Amanda Clayman, a Los Angeles-based financial therapist who helps wealthy people negotiate their relationships with less fortunate friends and family, is having none of it.

“We’ve created a society where the hallmark of wealth is frictionless comfort,” he tells me. ‘Your friend would probably say that she simply wants you to share that ease, while you try to show her how hard you’re working to earn a place there.

“But it’s like she’s speaking French and you’re speaking Spanish and so much is being lost in translation, including the honesty that’s been the touchstone of your long friendship.”

Amanda was one of the first professionals to work in financial therapy, discovering, two decades ago, the need for someone between a financial advisor, who advises on debt management, for example, and a therapist who deals with debts. anxiety issues around those debts. .

His clients have a common denominator for their anxiety: a financial mismatch between themselves and others. Amanda advises couples seeking a prenup, new couples carrying debts from their old life, the mid-grown children of wealthy parents struggling to launch into a world very different from their cloistered upbringing.

One of the biggest increases in Google searches in recent years has been the search for the interface between “money” and “feelings,” says Amanda.

“Money has become the representative of so many things in life that are emotional and difficult, the pain point among so many problems of alienation and insecurity. Combine that with the traditional apprehension when talking about money and that makes for a tricky spot. But the thorny places are also where true intimacy and connection happen, so therein lies our chance.’

Amanda sympathizes with my agony but is clear that it is my insecurities that are at stake, and that it is up to me to grasp the thorn and address that opportunity.

“You have to communicate your feelings of inadequacy, but not in a way that makes her feel bad,” she says. ‘You also have to remind yourself that you may be poorer than her, but you’re still hers just like hers. Money is just a currency between you; don’t let it devalue the basic equity between the two of you.
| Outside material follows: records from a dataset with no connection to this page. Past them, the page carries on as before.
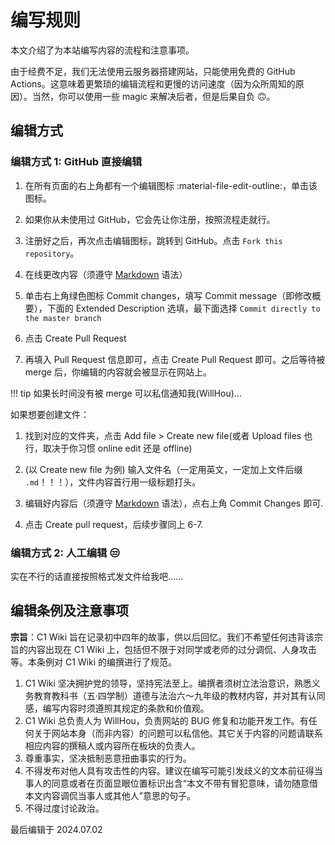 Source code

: # 编写规则

本文介绍了为本站编写内容的流程和注意事项。

由于经费不足，我们无法使用云服务器搭建网站，只能使用免费的 GitHub Actions。这意味着更繁琐的编辑流程和更慢的访问速度（因为众所周知的原因）。当然，你可以使用一些 magic 来解决后者，但是后果自负 :upside_down_face:。

## 编辑方式

### 编辑方式 1: GitHub 直接编辑

1. 在所有页面的右上角都有一个编辑图标 :material-file-edit-outline:，单击该图标。

2. 如果你从未使用过 GitHub，它会先让你注册，按照流程走就行。

3. 注册好之后，再次点击编辑图标，跳转到 GitHub。点击 `Fork this repository`。

4. 在线更改内容（须遵守 [Markdown](markdown.md) 语法）

5. 单击右上角绿色图标 Commit changes，填写 Commit message（即修改概要），下面的 Extended Description 选填，最下面选择 `Commit directly to the master branch`

6. 点击 Create Pull Request

7. 再填入 Pull Request 信息即可，点击 Create Pull Request 即可。之后等待被 merge 后，你编辑的内容就会被显示在网站上。

!!! tip
    如果长时间没有被 merge 可以私信通知我(WillHou)...

如果想要创建文件：

1. 找到对应的文件夹，点击 Add file > Create new file(或者 Upload files 也行，取决于你习惯 online edit 还是 offline)

2. (以 Create new file 为例) 输入文件名（一定用英文，一定加上文件后缀 `.md`！！！），文件内容首行用一级标题打头。

3. 编辑好内容后（须遵守 [Markdown](markdown.md) 语法），点右上角 Commit Changes 即可.

4. 点击 Create pull request，后续步骤同上 6-7.

### 编辑方式 2: 人工编辑 :unamused:

实在不行的话直接按照格式发文件给我吧......

## 编辑条例及注意事项

**宗旨**：C1 Wiki 旨在记录初中四年的故事，供以后回忆。我们不希望任何违背该宗旨的内容出现在 C1 Wiki 上，包括但不限于对同学或老师的过分调侃、人身攻击等。本条例对 C1 Wiki 的编撰进行了规范。

1. C1 Wiki 坚决拥护党的领导，坚持宪法至上。编撰者须树立法治意识，熟悉义务教育教科书（五·四学制）道德与法治六～九年级的教材内容，并对其有认同感，编写内容时须遵照其规定的条款和价值观。
2. C1 Wiki 总负责人为 WillHou，负责网站的 BUG 修复和功能开发工作。有任何关于网站本身（而非内容）的问题可以私信他。其它关于内容的问题请联系相应内容的撰稿人或内容所在板块的负责人。
3. 尊重事实，坚决抵制恶意扭曲事实的行为。
4. 不得发布对他人具有攻击性的内容。建议在编写可能引发歧义的文本前征得当事人的同意或者在页面显眼位置标识出含“本文不带有冒犯意味，请勿随意借本文内容调侃当事人或其他人”意思的句子。
5. 不得过度讨论政治。

最后编辑于 2024.07.02
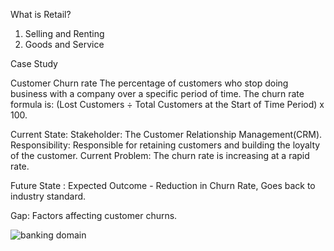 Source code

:  What is Retail?
1. Selling and Renting
2. Goods and Service

 Case Study 

 Customer Churn rate
The percentage of customers who stop doing business with a company over a specific period of time.
The churn rate formula is: 
(Lost Customers ÷ Total Customers at the Start of Time Period) x 100.

 Current State:
   Stakeholder: The Customer Relationship Management(CRM).
   Responsibility: Responsible for retaining customers and building the loyalty of the customer.
   Current Problem: The churn rate is increasing at a rapid rate.

Future State :
   Expected Outcome - Reduction in Churn Rate, Goes back to industry standard.

Gap:
   Factors affecting customer churns.

 ![banking domain](https://github.com/user-attachments/assets/7b0dcade-9ca1-4fc2-8529-0069841e7a41)


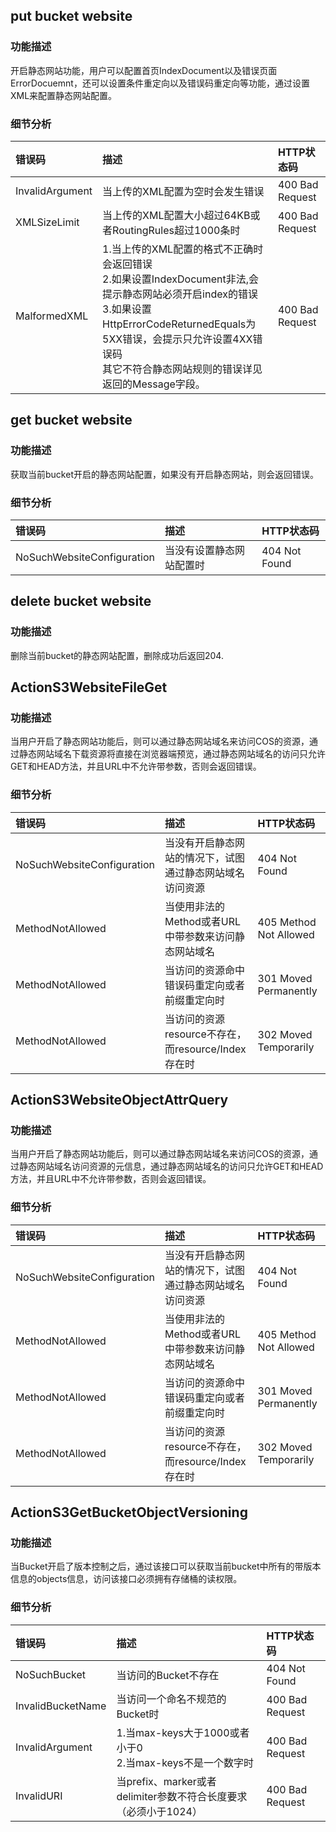 ## put bucket website

### 功能描述
开启静态网站功能，用户可以配置首页IndexDocument以及错误页面ErrorDocuemnt，还可以设置条件重定向以及错误码重定向等功能，通过设置XML来配置静态网站配置。
### 细节分析

|错误码|描述|HTTP状态码|
|:--|:--|:--|
| InvalidArgument |当上传的XML配置为空时会发生错误|400 Bad Request|
| XMLSizeLimit |当上传的XML配置大小超过64KB或者RoutingRules超过1000条时|400 Bad Request|
| MalformedXML |1.当上传的XML配置的格式不正确时会返回错误 <br> 2.如果设置IndexDocument非法,会提示静态网站必须开启index的错误<br> 3.如果设置HttpErrorCodeReturnedEquals为5XX错误，会提示只允许设置4XX错误码<br> 其它不符合静态网站规则的错误详见返回的Message字段。|400 Bad Request|

## get bucket website

### 功能描述
获取当前bucket开启的静态网站配置，如果没有开启静态网站，则会返回错误。
### 细节分析
|错误码|描述|HTTP状态码|
|:--|:--|:--|
| NoSuchWebsiteConfiguration |当没有设置静态网站配置时|404 Not Found|

## delete bucket website
### 功能描述
删除当前bucket的静态网站配置，删除成功后返回204.

## ActionS3WebsiteFileGet 

### 功能描述
当用户开启了静态网站功能后，则可以通过静态网站域名来访问COS的资源，通过静态网站域名下载资源将直接在浏览器端预览，通过静态网站域名的访问只允许GET和HEAD方法，并且URL中不允许带参数，否则会返回错误。

### 细节分析
|错误码|描述|HTTP状态码|
|:--|:--|:--|
| NoSuchWebsiteConfiguration |当没有开启静态网站的情况下，试图通过静态网站域名访问资源|404 Not Found|
| MethodNotAllowed |当使用非法的Method或者URL中带参数来访问静态网站域名|405 Method Not Allowed|
| MethodNotAllowed |当访问的资源命中错误码重定向或者前缀重定向时|301 Moved Permanently|
| MethodNotAllowed |当访问的资源resource不存在，而resource/Index存在时|302 Moved Temporarily|

## ActionS3WebsiteObjectAttrQuery 

### 功能描述
当用户开启了静态网站功能后，则可以通过静态网站域名来访问COS的资源，通过静态网站域名访问资源的元信息，通过静态网站域名的访问只允许GET和HEAD方法，并且URL中不允许带参数，否则会返回错误。

### 细节分析

|错误码|描述|HTTP状态码|
|:--|:--|:--|
| NoSuchWebsiteConfiguration |当没有开启静态网站的情况下，试图通过静态网站域名访问资源|404 Not Found|
| MethodNotAllowed |当使用非法的Method或者URL中带参数来访问静态网站域名|405 Method Not Allowed|
| MethodNotAllowed |当访问的资源命中错误码重定向或者前缀重定向时|301 Moved Permanently|
| MethodNotAllowed |当访问的资源resource不存在，而resource/Index存在时|302 Moved Temporarily|

## ActionS3GetBucketObjectVersioning 

### 功能描述
当Bucket开启了版本控制之后，通过该接口可以获取当前bucket中所有的带版本信息的objects信息，访问该接口必须拥有存储桶的读权限。

### 细节分析

|错误码|描述|HTTP状态码|
|:--|:--|:--|
| NoSuchBucket |当访问的Bucket不存在 |404 Not Found|
| InvalidBucketName |当访问一个命名不规范的Bucket时|400 Bad Request|
| InvalidArgument|1.当max-keys大于1000或者小于0<br>2.当max-keys不是一个数字时|400 Bad Request|
| InvalidURI |当prefix、marker或者delimiter参数不符合长度要求（必须小于1024）|400 Bad Request|
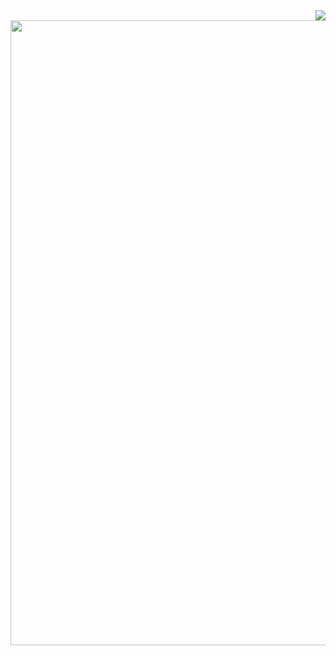 
<img align="right" src="https://visitor-badge.laobi.icu/badge?page_id=haritharao95.haritharao95" />
<img align="center" height =1000 src="https://as2.ftcdn.net/v2/jpg/05/81/37/39/1000_F_581373925_TBFFS8NNemlHRbn5aBVcOHi0k5prIUpM.jpg"/>

<!--
**haritharao95/haritharao95** is a ✨ _special_ ✨ repository because its `README.md` (this file) appears on your GitHub profile.

Here are some ideas to get you started:

- 🔭 I’m currently working on ...
- 🌱 I’m currently learning ...
- 👯 I’m looking to collaborate on ...
- 🤔 I’m looking for help with ...
- 💬 Ask me about ...
- 📫 How to reach me: ...
- 😄 Pronouns: ...
- ⚡ Fun fact: ...
-->
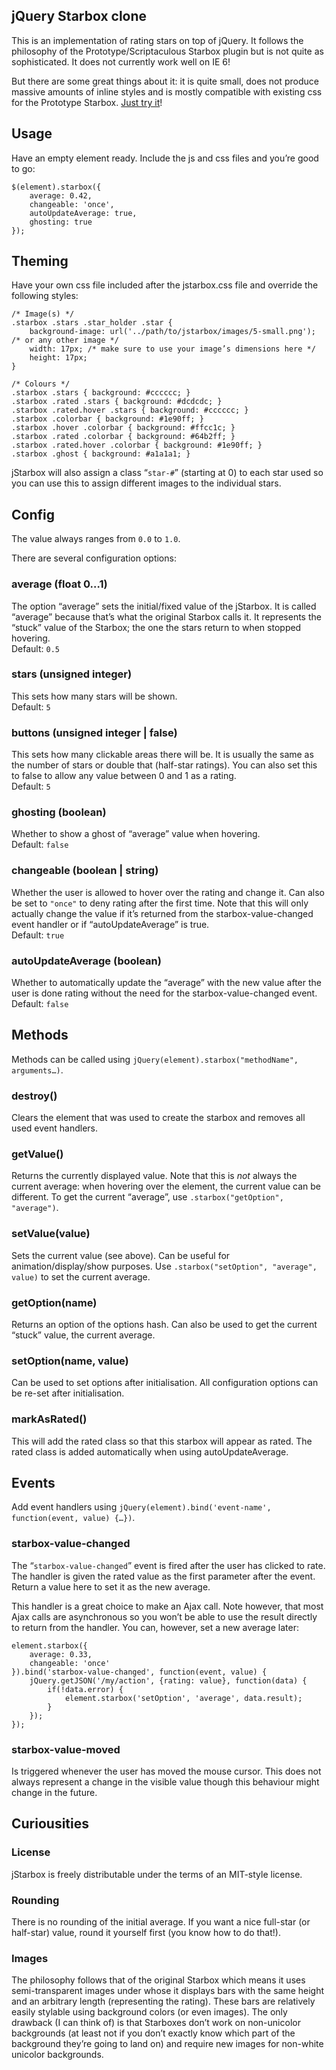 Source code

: jQuery Starbox clone
--------------
This is an implementation of rating stars on top of jQuery. It follows the philosophy of the Prototype/Scriptaculous Starbox plugin but is not quite as sophisticated. It does not currently work well on IE 6!

But there are some great things about it: it is quite small, does not produce massive amounts of inline styles and is mostly compatible with existing css for the Prototype Starbox. [Just try it](http://sabberworm.github.com/jStarbox/)!

## Usage
Have an empty element ready. Include the js and css files and you’re good to go:

	$(element).starbox({
		average: 0.42,
		changeable: 'once',
		autoUpdateAverage: true,
		ghosting: true
	});


## Theming

Have your own css file included after the jstarbox.css file and override the following styles:

	/* Image(s) */
	.starbox .stars .star_holder .star {
		background-image: url('../path/to/jstarbox/images/5-small.png'); /* or any other image */
		width: 17px; /* make sure to use your image’s dimensions here */
		height: 17px;
	}
	
	/* Colours */
	.starbox .stars { background: #cccccc; }
	.starbox .rated .stars { background: #dcdcdc; }
	.starbox .rated.hover .stars { background: #cccccc; }
	.starbox .colorbar { background: #1e90ff; }
	.starbox .hover .colorbar { background: #ffcc1c; }
	.starbox .rated .colorbar { background: #64b2ff; }
	.starbox .rated.hover .colorbar { background: #1e90ff; }
	.starbox .ghost { background: #a1a1a1; }

jStarbox will also assign a class “`star-#`” (starting at 0) to each star used so you can use this to assign different images to the individual stars.

## Config

The value always ranges from `0.0` to `1.0`.

There are several configuration options:

### average (float 0…1)
The option “average” sets the initial/fixed value of the jStarbox. It is called “average” because that’s what the original Starbox calls it. It represents the “stuck” value of the Starbox; the one the stars return to when stopped hovering.  
Default: `0.5`

### stars (unsigned integer)
This sets how many stars will be shown.  
Default: `5`

### buttons (unsigned integer | false)
This sets how many clickable areas there will be. It is usually the same as the number of stars or double that (half-star ratings). You can also set this to false to allow any value between 0 and 1 as a rating.  
Default: `5`

### ghosting (boolean)
Whether to show a ghost of “average” value when hovering.  
Default: `false`

### changeable (boolean | string)
Whether the user is allowed to hover over the rating and change it. Can also be set to `"once"` to deny rating after the first time. Note that this will only actually change the value if it’s returned from the starbox-value-changed event handler or if “autoUpdateAverage” is true.  
Default: `true`

### autoUpdateAverage (boolean)
Whether to automatically update the “average” with the new value after the user is done rating without the need for the starbox-value-changed event.  
Default: `false`

## Methods
Methods can be called using `jQuery(element).starbox("methodName", arguments…)`.

### destroy()
Clears the element that was used to create the starbox and removes all used event handlers.

### getValue()
Returns the currently displayed value. Note that this is *not* always the current average: when hovering over the element, the current value can be different. To get the current “average”, use `.starbox("getOption", "average")`.

### setValue(value)
Sets the current value (see above). Can be useful for animation/display/show purposes. Use `.starbox("setOption", "average", value)` to set the current average.

### getOption(name)
Returns an option of the options hash. Can also be used to get the current “stuck” value, the current average.

### setOption(name, value)
Can be used to set options after initialisation. All configuration options can be re-set after initialisation.

### markAsRated()
This will add the rated class so that this starbox will appear as rated. The rated class is added automatically when using autoUpdateAverage.

## Events
Add event handlers using `jQuery(element).bind('event-name', function(event, value) {…})`.

### starbox-value-changed
The “`starbox-value-changed`” event is fired after the user has clicked to rate. The handler is given the rated value as the first parameter after the event. Return a value here to set it as the new average.

This handler is a great choice to make an Ajax call. Note however, that most Ajax calls are asynchronous so you won’t be able to use the result directly to return from the handler. You can, however, set a new average later:

	element.starbox({
		average: 0.33,
		changeable: 'once'
	}).bind('starbox-value-changed', function(event, value) {
		jQuery.getJSON('/my/action', {rating: value}, function(data) {
			if(!data.error) {
				element.starbox('setOption', 'average', data.result);
			}
		});
	});

### starbox-value-moved
Is triggered whenever the user has moved the mouse cursor. This does not always represent a change in the visible value though this behaviour might change in the future.

## Curiousities

### License
jStarbox is freely distributable under the terms of an MIT-style license.

### Rounding
There is no rounding of the initial average. If you want a nice full-star (or half-star) value, round it yourself first (you know how to do that!).

### Images
The philosophy follows that of the original Starbox which means it uses semi-transparent images under whose it displays bars with the same height and an arbitrary length (representing the rating). These bars are relatively easily stylable using background colors (or even images). The only drawback (I can think of) is that Starboxes don’t work on non-unicolor backgrounds (at least not if you don’t exactly know which part of the background they’re going to land on) and require new images for non-white unicolor backgrounds.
My best friend is a very successful businesswoman born in the United States and married to an equally successful British businessman. But as the cost of living crisis deepens, I worry as she floats

As I was writing this article, there have been thorny moments between my friend and I when we were faced not with the elephant in the room but with the cash cow between us. He has struggled to understand why I feel so guilty about not being able to keep up, going to a fancy restaurant or paying for my vacation.

With a little help from my friend and Amanda, I’m realizing that my insecurities are rooted in pride and, even worse, a little envy. Fortunately, I’m smart enough to know that this is ridiculous and has no place in a friendship.

I’m not envious of those Westfield shoppers and their flim-flam designer, so why should my friend’s hit be? Better to go to the warm spaces of a friendship where money has no currency.